Make Roads Safe Hellas announced in 2019 its first Country Report on International Tourism and Road Safety in Greece.

The study was jointly initiated by four Greek universities, namely the National University of Athens, the University of Macedonia, the University of the Aegean and the Hellenic Open University. The project was supported by the Eastern Alliance for Safe and Sustainable Transport (EASST) and Make Roads Safe Hellas.

The aim of the study was to:

(a) investigate the impact of incoming international tourism on road safety,

(b) to capture and analyze the perceptions of international tourists on road safety in Greece and to assess the extent to which these perceptions affect the ultimate value of their overall travel experience and

(c) to identify needs and possible areas of improvement at national and regional level as well as to provide a set of policy and industry‐wide recommendations with the aim of enhancing the image of the country as a safe tourist destination.


Research on International Tourism and Road Safety has proved that:

  • Road accidents are the second most common cause of death and of deaths and injury of tourists and business travelers worldwide.
  • Road traffic risks threaten travelers’ health much more than epidemics or personal security risks.
  • International travelers face greater risk of being involved in a road accident in destination countries than permanent residents.
  • The involvement of Power Two Wheelers (PTWs) in fatal road accidents is very high.
  • Informing tourists about road safety issues at their destination is often inadequate, informal and invalid.
  • Data collection and analysis about road accidents, fatalities and injuries involving international tourists is usually poorly organised.
  • Support of international tourists and their relatives after a road accident is often problematic.

Greece in the spotlight

Greece has enjoyed a reputation as one of the prime tourists’ destinations in the world.

  • It is among the top-10 global powers in international tourist arrivals.
  • Almost 30 million tourists visited the country in 2018 (3 times its population).
  • The tourism sector contributes almost 20% (directly and indirectly) to the GDP.
  • The competitiveness of the tourism sector on the global market is increasing.

Greece is among the worst performing countries in road safety in EU28.

  • Although road fatalities rates have significantly improved (-48% since 2007), they are still worse than the EU average and than in other countries competing in tourism.
  • Greece presents the highest road fatality rate for motorcyclists in the EU28, with 24.8 deaths per million inhabitants in 2015. The corresponding EU average is 9.2. It has also the highest fatality rate of motorcycles’ passengers.

The relationship of International Tourism with Road Safety

Research carried out by the Department of Transportation Planning and Engineering (School of Civil Engineering-NTUA), in the framework of this Country Report, proves that:

  • Road accidents and casualties in Greece increase during the touristic season.
  • In touristic areas, the highest proportion of road accident casualties are motorcycle riders (PTW).
  • In touristic areas, the highest proportion of road fatalities and injuries concerns young persons.
  • There is no evidence of gender effect on road accidents of international tourists.
  • International tourists have a 25% higher risk of causing a road accident than Greek residents or foreign immigrants.
  • International tourists have a higher risk of causing a road accident in non-touristic areas.

Tourists' perceptions about road safety in Greece

In the framework of the Country Report, a national survey was conducted using questionnaires, with the aim to capture the perceptions of international tourists about road safety in Greece and also to assess the extent to which these perceptions affect the ultimate value of their travel experience.

The sample included 1,349 interviews of international tourists in popular touristic destinations in Greece with special focus on airports representing main gateways of incoming touristic flows (i.e., Athens International Airport “El.
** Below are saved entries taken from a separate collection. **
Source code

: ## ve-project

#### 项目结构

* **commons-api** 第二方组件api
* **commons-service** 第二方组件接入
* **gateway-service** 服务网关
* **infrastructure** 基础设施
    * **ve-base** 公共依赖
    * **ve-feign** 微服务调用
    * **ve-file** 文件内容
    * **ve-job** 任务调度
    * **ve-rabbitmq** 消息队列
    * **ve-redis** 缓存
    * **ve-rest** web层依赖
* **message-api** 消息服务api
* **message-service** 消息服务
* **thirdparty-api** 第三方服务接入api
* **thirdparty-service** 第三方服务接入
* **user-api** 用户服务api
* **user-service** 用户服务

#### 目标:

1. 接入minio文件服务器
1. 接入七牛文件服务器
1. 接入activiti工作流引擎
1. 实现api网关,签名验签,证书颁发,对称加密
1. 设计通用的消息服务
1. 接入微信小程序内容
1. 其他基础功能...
Venizelos”, Thessaloniki International Airport “Makedonia”, Chania International Airport “I. Daskalogiannis), as well as other historical sites and monuments attracting a large number of international tourists (e.g., Acropolis Museum). The research examined their perception in the following 5 dimensions:

  • Personal responsibility and responsible driving culture.
  • Road infrastructure safety.
  • Driving behavior of others.
  • Experience of critical safety incidents.
  • Overall impact of road safety on general travel experience.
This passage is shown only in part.